Given entries:
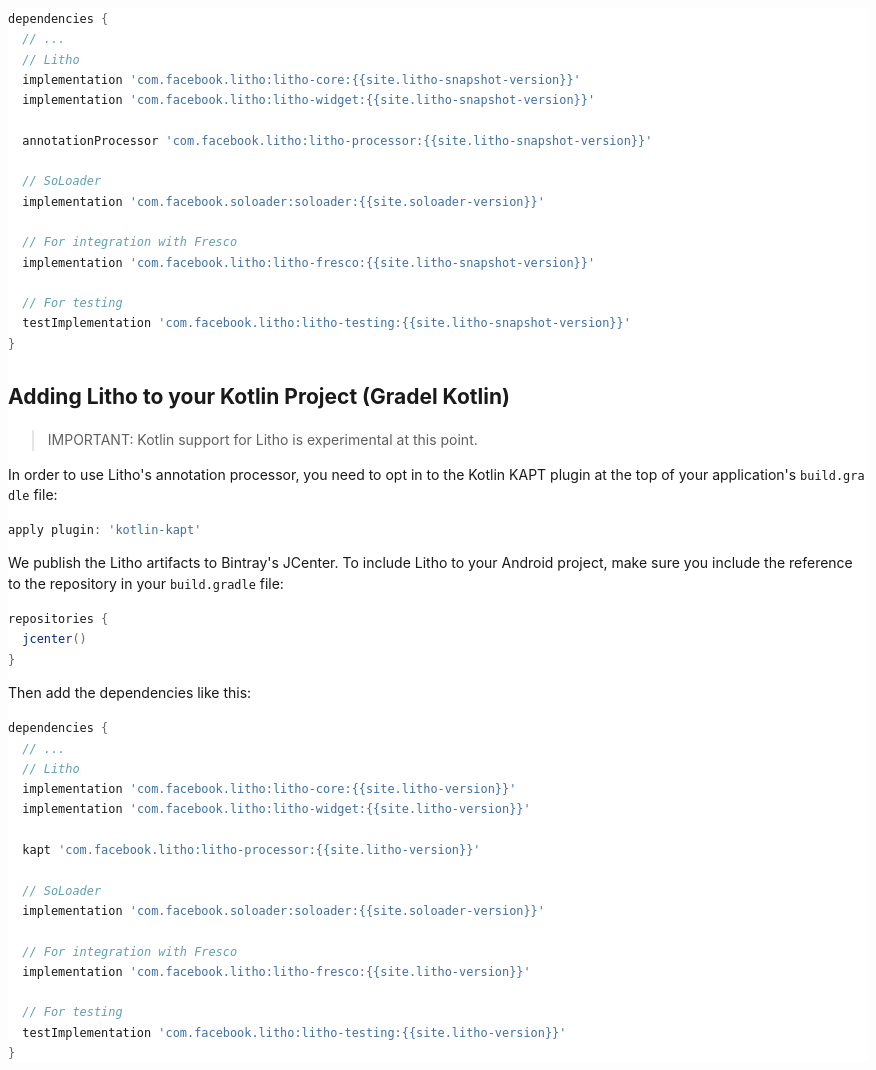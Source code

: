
 ```groovy
dependencies {
  // ...
  // Litho
  implementation 'com.facebook.litho:litho-core:{{site.litho-snapshot-version}}'
  implementation 'com.facebook.litho:litho-widget:{{site.litho-snapshot-version}}'

  annotationProcessor 'com.facebook.litho:litho-processor:{{site.litho-snapshot-version}}'

  // SoLoader
  implementation 'com.facebook.soloader:soloader:{{site.soloader-version}}'

  // For integration with Fresco
  implementation 'com.facebook.litho:litho-fresco:{{site.litho-snapshot-version}}'

  // For testing
  testImplementation 'com.facebook.litho:litho-testing:{{site.litho-snapshot-version}}'
}
```

## Adding Litho to your Kotlin Project (Gradel Kotlin)

> IMPORTANT: Kotlin support for Litho is experimental at this point.

In order to use Litho's annotation processor, you need to opt in to the Kotlin KAPT plugin at the
top of your application's `build.gradle` file:

```groovy
apply plugin: 'kotlin-kapt'
```

We publish the Litho artifacts to Bintray's JCenter. To include Litho to your
Android project, make sure you include the reference to the repository in your `build.gradle` file:

```groovy
repositories {
  jcenter()
}
```

Then add the dependencies like this:

```groovy
dependencies {
  // ...
  // Litho
  implementation 'com.facebook.litho:litho-core:{{site.litho-version}}'
  implementation 'com.facebook.litho:litho-widget:{{site.litho-version}}'

  kapt 'com.facebook.litho:litho-processor:{{site.litho-version}}'

  // SoLoader
  implementation 'com.facebook.soloader:soloader:{{site.soloader-version}}'

  // For integration with Fresco
  implementation 'com.facebook.litho:litho-fresco:{{site.litho-version}}'

  // For testing
  testImplementation 'com.facebook.litho:litho-testing:{{site.litho-version}}'
}
```
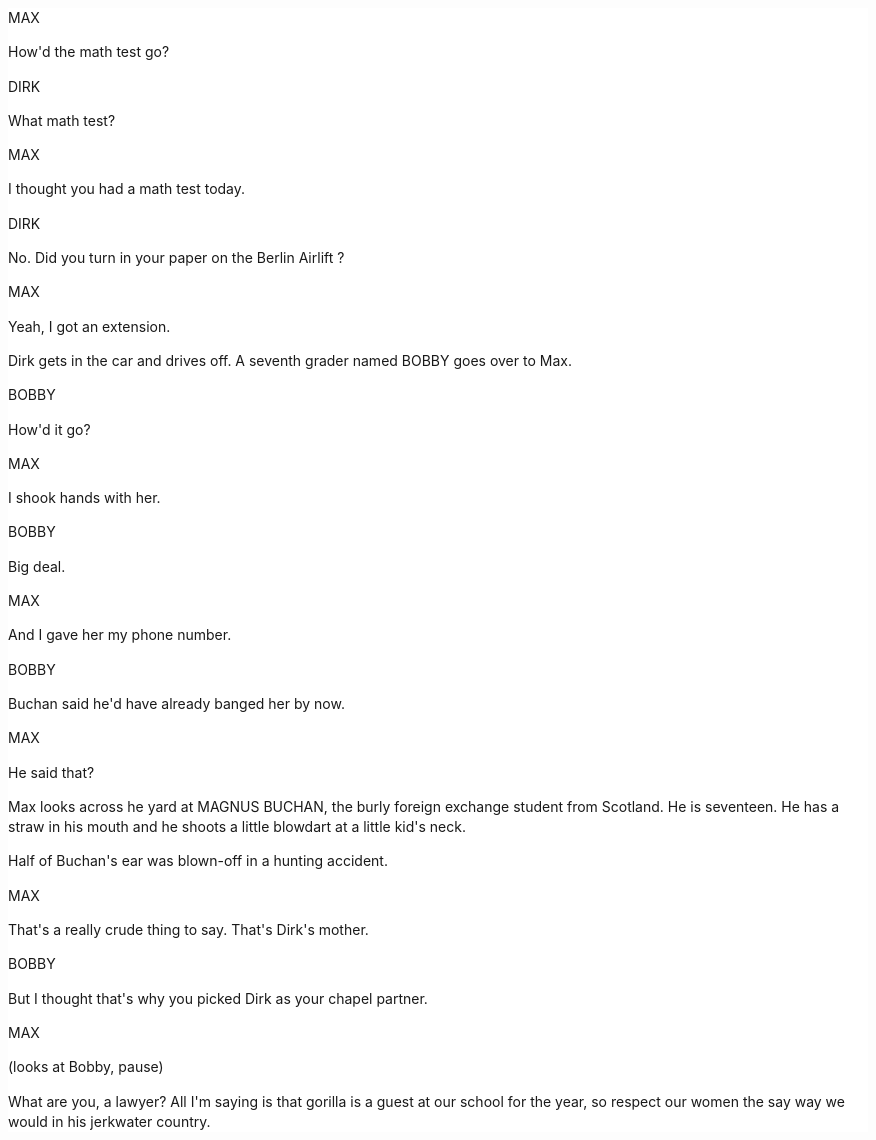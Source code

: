 MAX

How'd the math test go?

DIRK

What math test?

MAX

I thought you had a math test today.

DIRK

No. Did you turn in your paper on the Berlin Airlift ?

MAX

Yeah, I got an extension.

Dirk gets in the car and drives off. A seventh grader named BOBBY goes over to Max.

BOBBY

How'd it go?

MAX

I shook hands with her.

BOBBY

Big deal.

MAX

And I gave her my phone number.

BOBBY

Buchan said he'd have already banged her by now.

MAX

He said that?

Max looks across he yard at MAGNUS BUCHAN, the burly foreign exchange student from Scotland. He is seventeen. He has a straw in his mouth and he shoots a little blowdart at a little kid's neck.

Half of Buchan's ear was blown-off in a hunting accident.

MAX

That's a really crude thing to say. That's Dirk's mother.

BOBBY

But I thought that's why you picked Dirk as your chapel partner.

MAX

(looks at Bobby, pause)

What are you, a lawyer? All I'm saying is that gorilla is a guest at our school for the year, so respect our women the say way we would in his jerkwater country.
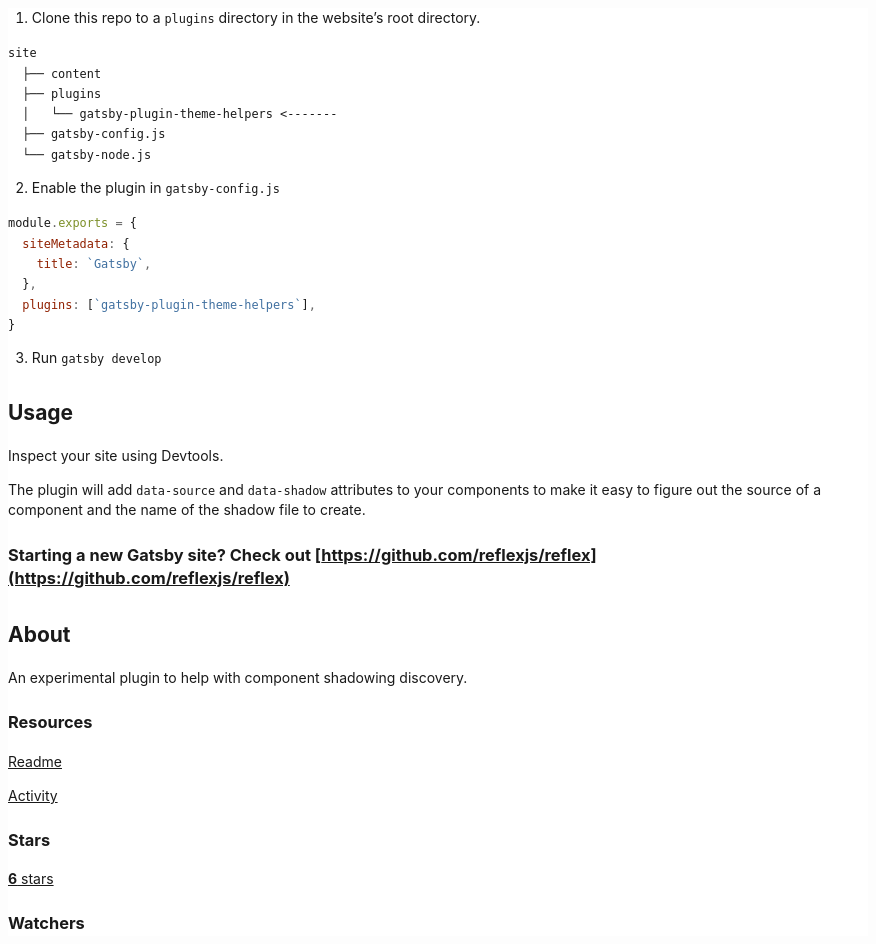1.  Clone this repo to a `plugins` directory in the website’s root directory.

```
site
  ├── content
  ├── plugins
  │   └── gatsby-plugin-theme-helpers <-------
  ├── gatsby-config.js
  └── gatsby-node.js
```

2.  Enable the plugin in `gatsby-config.js`

```js
module.exports = {
  siteMetadata: {
    title: `Gatsby`,
  },
  plugins: [`gatsby-plugin-theme-helpers`],
}
```

3.  Run `gatsby develop`

Usage
-----

[](https://github.com/shadcn/gatsby-plugin-theme-helpers?screenshot=true#usage)

Inspect your site using Devtools.

The plugin will add `data-source` and `data-shadow` attributes to your components to make it easy to figure out the source of a component and the name of the shadow file to create.

### Starting a new Gatsby site? Check out [https://github.com/reflexjs/reflex](https://github.com/reflexjs/reflex)

[](https://github.com/shadcn/gatsby-plugin-theme-helpers?screenshot=true#starting-a-new-gatsby-site-check-out-httpsgithubcomreflexjsreflex)

About
-----

An experimental plugin to help with component shadowing discovery.

### Resources

[Readme](https://github.com/shadcn/gatsby-plugin-theme-helpers?screenshot=true#readme-ov-file)

[Activity](https://github.com/shadcn/gatsby-plugin-theme-helpers/activity)

### Stars

[**6** stars](https://github.com/shadcn/gatsby-plugin-theme-helpers/stargazers)

### Watchers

Your objective:
Scan the material above. Extract every line in which the word "core" occurs.

Answer to this exercise:
  implementation 'com.facebook.litho:litho-core:{{site.litho-snapshot-version}}'
  implementation 'com.facebook.litho:litho-core:{{site.litho-version}}'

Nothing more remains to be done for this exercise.